During a presentation at an energy forum in Abuja on Friday, the Group Chief Executive Officer of NNPCL, Mr. Bayo Ojulari, disclosed that the state oil company is now actively considering the outright sale or concession of the Port Harcourt, Warri, and Kaduna refineries due to their outdated infrastructure and consistent underperformance, despite multiple turnaround maintenance efforts.
“We are reviewing all options,” Ojulari stated. “After decades of investments and so-called rehabilitation, these assets are no longer viable by modern standards. The economics just don’t work anymore.”

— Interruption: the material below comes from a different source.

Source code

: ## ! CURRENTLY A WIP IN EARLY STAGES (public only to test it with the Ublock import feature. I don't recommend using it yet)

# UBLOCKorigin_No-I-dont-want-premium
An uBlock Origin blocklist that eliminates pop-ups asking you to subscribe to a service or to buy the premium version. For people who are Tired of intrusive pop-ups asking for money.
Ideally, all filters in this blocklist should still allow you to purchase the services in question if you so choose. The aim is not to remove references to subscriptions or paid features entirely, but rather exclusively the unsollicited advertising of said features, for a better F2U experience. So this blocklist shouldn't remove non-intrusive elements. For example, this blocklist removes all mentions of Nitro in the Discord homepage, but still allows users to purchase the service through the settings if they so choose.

This admission came on the heels of a bold statement by Africa’s richest man, Alhaji Aliko Dangote, who revealed on Thursday that he does not believe the government-owned refineries will ever return to full operation. Speaking at the Afreximbank Annual Meetings in the Bahamas, Dangote questioned the rationale behind pouring billions into “obsolete facilities” when private-sector-led refineries like his 650,000 barrels-per-day Dangote Refinery in Lagos are already positioned to meet local and regional demand.

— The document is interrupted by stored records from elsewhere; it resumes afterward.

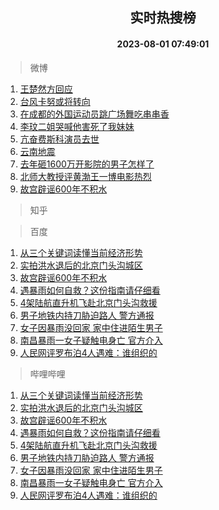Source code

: <div align="center"><h2>实时热搜榜</h2><h4>2023-08-01 07:49:01</h4></div>

> 微博  

1. [王楚然方回应](https://s.weibo.com/weibo?q=%23%E7%8E%8B%E6%A5%9A%E7%84%B6%E6%96%B9%E5%9B%9E%E5%BA%94%23&t=31&band_rank=1&Refer=top)<br />
2. [台风卡努或将转向](https://s.weibo.com/weibo?q=%23%E5%8F%B0%E9%A3%8E%E5%8D%A1%E5%8A%AA%E6%88%96%E5%B0%86%E8%BD%AC%E5%90%91%23&t=31&band_rank=2&Refer=top)<br />
3. [在成都的外国运动员跳广场舞吃串串香](https://s.weibo.com/weibo?q=%23%E5%9C%A8%E6%88%90%E9%83%BD%E7%9A%84%E5%A4%96%E5%9B%BD%E8%BF%90%E5%8A%A8%E5%91%98%E8%B7%B3%E5%B9%BF%E5%9C%BA%E8%88%9E%E5%90%83%E4%B8%B2%E4%B8%B2%E9%A6%99%23&t=31&band_rank=3&Refer=top)<br />
4. [李玟二姐哭喊他害死了我妹妹](https://s.weibo.com/weibo?q=%23%E6%9D%8E%E7%8E%9F%E4%BA%8C%E5%A7%90%E5%93%AD%E5%96%8A%E4%BB%96%E5%AE%B3%E6%AD%BB%E4%BA%86%E6%88%91%E5%A6%B9%E5%A6%B9%23&t=31&band_rank=4&Refer=top)<br />
5. [亢奋费斯科演员去世](https://s.weibo.com/weibo?q=%23%E4%BA%A2%E5%A5%8B%E8%B4%B9%E6%96%AF%E7%A7%91%E6%BC%94%E5%91%98%E5%8E%BB%E4%B8%96%23&t=31&band_rank=5&Refer=top)<br />
6. [云南地震](https://s.weibo.com/weibo?q=%E4%BA%91%E5%8D%97%E5%9C%B0%E9%9C%87&t=31&band_rank=6&Refer=top)<br />
7. [去年砸1600万开影院的男子怎样了](https://s.weibo.com/weibo?q=%23%E5%8E%BB%E5%B9%B4%E7%A0%B81600%E4%B8%87%E5%BC%80%E5%BD%B1%E9%99%A2%E7%9A%84%E7%94%B7%E5%AD%90%E6%80%8E%E6%A0%B7%E4%BA%86%23&t=31&band_rank=7&Refer=top)<br />
8. [北师大教授评黄渤王一博电影热烈](https://s.weibo.com/weibo?q=%23%E5%8C%97%E5%B8%88%E5%A4%A7%E6%95%99%E6%8E%88%E8%AF%84%E9%BB%84%E6%B8%A4%E7%8E%8B%E4%B8%80%E5%8D%9A%E7%94%B5%E5%BD%B1%E7%83%AD%E7%83%88%23&t=31&band_rank=8&Refer=top)<br />
9. [故宫辟谣600年不积水](https://s.weibo.com/weibo?q=%23%E6%95%85%E5%AE%AB%E8%BE%9F%E8%B0%A3600%E5%B9%B4%E4%B8%8D%E7%A7%AF%E6%B0%B4%23&t=31&band_rank=9&Refer=top)<br />

> 知乎  


> 百度  

1. [从三个关键词读懂当前经济形势](https://www.baidu.com/s?wd=%E4%BB%8E%E4%B8%89%E4%B8%AA%E5%85%B3%E9%94%AE%E8%AF%8D%E8%AF%BB%E6%87%82%E5%BD%93%E5%89%8D%E7%BB%8F%E6%B5%8E%E5%BD%A2%E5%8A%BF&sa=fyb_news&rsv_dl=fyb_news)<br />
2. [实拍洪水退后的北京门头沟城区](https://www.baidu.com/s?wd=%E5%AE%9E%E6%8B%8D%E6%B4%AA%E6%B0%B4%E9%80%80%E5%90%8E%E7%9A%84%E5%8C%97%E4%BA%AC%E9%97%A8%E5%A4%B4%E6%B2%9F%E5%9F%8E%E5%8C%BA&sa=fyb_news&rsv_dl=fyb_news)<br />
3. [故宫辟谣600年不积水](https://www.baidu.com/s?wd=%E6%95%85%E5%AE%AB%E8%BE%9F%E8%B0%A3600%E5%B9%B4%E4%B8%8D%E7%A7%AF%E6%B0%B4&sa=fyb_news&rsv_dl=fyb_news)<br />
4. [遇暴雨如何自救？这份指南请仔细看](https://www.baidu.com/s?wd=%E9%81%87%E6%9A%B4%E9%9B%A8%E5%A6%82%E4%BD%95%E8%87%AA%E6%95%91%EF%BC%9F%E8%BF%99%E4%BB%BD%E6%8C%87%E5%8D%97%E8%AF%B7%E4%BB%94%E7%BB%86%E7%9C%8B&sa=fyb_news&rsv_dl=fyb_news)<br />
5. [4架陆航直升机飞赴北京门头沟救援](https://www.baidu.com/s?wd=4%E6%9E%B6%E9%99%86%E8%88%AA%E7%9B%B4%E5%8D%87%E6%9C%BA%E9%A3%9E%E8%B5%B4%E5%8C%97%E4%BA%AC%E9%97%A8%E5%A4%B4%E6%B2%9F%E6%95%91%E6%8F%B4&sa=fyb_news&rsv_dl=fyb_news)<br />
6. [男子地铁内持刀胁迫路人 警方通报](https://www.baidu.com/s?wd=%E7%94%B7%E5%AD%90%E5%9C%B0%E9%93%81%E5%86%85%E6%8C%81%E5%88%80%E8%83%81%E8%BF%AB%E8%B7%AF%E4%BA%BA+%E8%AD%A6%E6%96%B9%E9%80%9A%E6%8A%A5&sa=fyb_news&rsv_dl=fyb_news)<br />
7. [女子因暴雨没回家 家中住进陌生男子](https://www.baidu.com/s?wd=%E5%A5%B3%E5%AD%90%E5%9B%A0%E6%9A%B4%E9%9B%A8%E6%B2%A1%E5%9B%9E%E5%AE%B6+%E5%AE%B6%E4%B8%AD%E4%BD%8F%E8%BF%9B%E9%99%8C%E7%94%9F%E7%94%B7%E5%AD%90&sa=fyb_news&rsv_dl=fyb_news)<br />
8. [南昌暴雨一女子疑触电身亡 官方介入](https://www.baidu.com/s?wd=%E5%8D%97%E6%98%8C%E6%9A%B4%E9%9B%A8%E4%B8%80%E5%A5%B3%E5%AD%90%E7%96%91%E8%A7%A6%E7%94%B5%E8%BA%AB%E4%BA%A1+%E5%AE%98%E6%96%B9%E4%BB%8B%E5%85%A5&sa=fyb_news&rsv_dl=fyb_news)<br />
9. [人民网评罗布泊4人遇难：谁组织的](https://www.baidu.com/s?wd=%E4%BA%BA%E6%B0%91%E7%BD%91%E8%AF%84%E7%BD%97%E5%B8%83%E6%B3%8A4%E4%BA%BA%E9%81%87%E9%9A%BE%EF%BC%9A%E8%B0%81%E7%BB%84%E7%BB%87%E7%9A%84&sa=fyb_news&rsv_dl=fyb_news)<br />

> 哔哩哔哩  

1. [从三个关键词读懂当前经济形势](https://www.baidu.com/s?wd=%E4%BB%8E%E4%B8%89%E4%B8%AA%E5%85%B3%E9%94%AE%E8%AF%8D%E8%AF%BB%E6%87%82%E5%BD%93%E5%89%8D%E7%BB%8F%E6%B5%8E%E5%BD%A2%E5%8A%BF&sa=fyb_news&rsv_dl=fyb_news)<br />
2. [实拍洪水退后的北京门头沟城区](https://www.baidu.com/s?wd=%E5%AE%9E%E6%8B%8D%E6%B4%AA%E6%B0%B4%E9%80%80%E5%90%8E%E7%9A%84%E5%8C%97%E4%BA%AC%E9%97%A8%E5%A4%B4%E6%B2%9F%E5%9F%8E%E5%8C%BA&sa=fyb_news&rsv_dl=fyb_news)<br />
3. [故宫辟谣600年不积水](https://www.baidu.com/s?wd=%E6%95%85%E5%AE%AB%E8%BE%9F%E8%B0%A3600%E5%B9%B4%E4%B8%8D%E7%A7%AF%E6%B0%B4&sa=fyb_news&rsv_dl=fyb_news)<br />
4. [遇暴雨如何自救？这份指南请仔细看](https://www.baidu.com/s?wd=%E9%81%87%E6%9A%B4%E9%9B%A8%E5%A6%82%E4%BD%95%E8%87%AA%E6%95%91%EF%BC%9F%E8%BF%99%E4%BB%BD%E6%8C%87%E5%8D%97%E8%AF%B7%E4%BB%94%E7%BB%86%E7%9C%8B&sa=fyb_news&rsv_dl=fyb_news)<br />
5. [4架陆航直升机飞赴北京门头沟救援](https://www.baidu.com/s?wd=4%E6%9E%B6%E9%99%86%E8%88%AA%E7%9B%B4%E5%8D%87%E6%9C%BA%E9%A3%9E%E8%B5%B4%E5%8C%97%E4%BA%AC%E9%97%A8%E5%A4%B4%E6%B2%9F%E6%95%91%E6%8F%B4&sa=fyb_news&rsv_dl=fyb_news)<br />
6. [男子地铁内持刀胁迫路人 警方通报](https://www.baidu.com/s?wd=%E7%94%B7%E5%AD%90%E5%9C%B0%E9%93%81%E5%86%85%E6%8C%81%E5%88%80%E8%83%81%E8%BF%AB%E8%B7%AF%E4%BA%BA+%E8%AD%A6%E6%96%B9%E9%80%9A%E6%8A%A5&sa=fyb_news&rsv_dl=fyb_news)<br />
7. [女子因暴雨没回家 家中住进陌生男子](https://www.baidu.com/s?wd=%E5%A5%B3%E5%AD%90%E5%9B%A0%E6%9A%B4%E9%9B%A8%E6%B2%A1%E5%9B%9E%E5%AE%B6+%E5%AE%B6%E4%B8%AD%E4%BD%8F%E8%BF%9B%E9%99%8C%E7%94%9F%E7%94%B7%E5%AD%90&sa=fyb_news&rsv_dl=fyb_news)<br />
8. [南昌暴雨一女子疑触电身亡 官方介入](https://www.baidu.com/s?wd=%E5%8D%97%E6%98%8C%E6%9A%B4%E9%9B%A8%E4%B8%80%E5%A5%B3%E5%AD%90%E7%96%91%E8%A7%A6%E7%94%B5%E8%BA%AB%E4%BA%A1+%E5%AE%98%E6%96%B9%E4%BB%8B%E5%85%A5&sa=fyb_news&rsv_dl=fyb_news)<br />
9. [人民网评罗布泊4人遇难：谁组织的](https://www.baidu.com/s?wd=%E4%BA%BA%E6%B0%91%E7%BD%91%E8%AF%84%E7%BD%97%E5%B8%83%E6%B3%8A4%E4%BA%BA%E9%81%87%E9%9A%BE%EF%BC%9A%E8%B0%81%E7%BB%84%E7%BB%87%E7%9A%84&sa=fyb_news&rsv_dl=fyb_news)<br />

The staggering amount—estimated at over $18 billion—allegedly pumped into the refineries across successive administrations has now been called into question by opposition figures, energy experts, and civil society groups.
⚠️ Mounting Criticism Against Tinubu Administration
Opposition leaders, including members of the Labour Party and the Peoples Democratic Party (PDP), blasted the Tinubu-led federal government for what they described as a “systemic betrayal of public trust” and a “gross mismanagement of critical national assets.”
“President Tinubu campaigned on fixing our broken refineries. Today, we are hearing from the government itself that there is no hope. This is unacceptable,” said PDP chieftain and former Vice President Atiku Abubakar in a statement on Saturday.
Nigerians, who continue to suffer under skyrocketing fuel prices, erratic power supply, and economic instability, are demanding accountability for the failed investments and alleged misappropriation of funds.
⚙️ What Happens Next?
Industry analysts suggest that Nigeria may now move toward a complete deregulation of the downstream sector, relying entirely on private refineries like the Dangote facility and modular refineries to fill the gap.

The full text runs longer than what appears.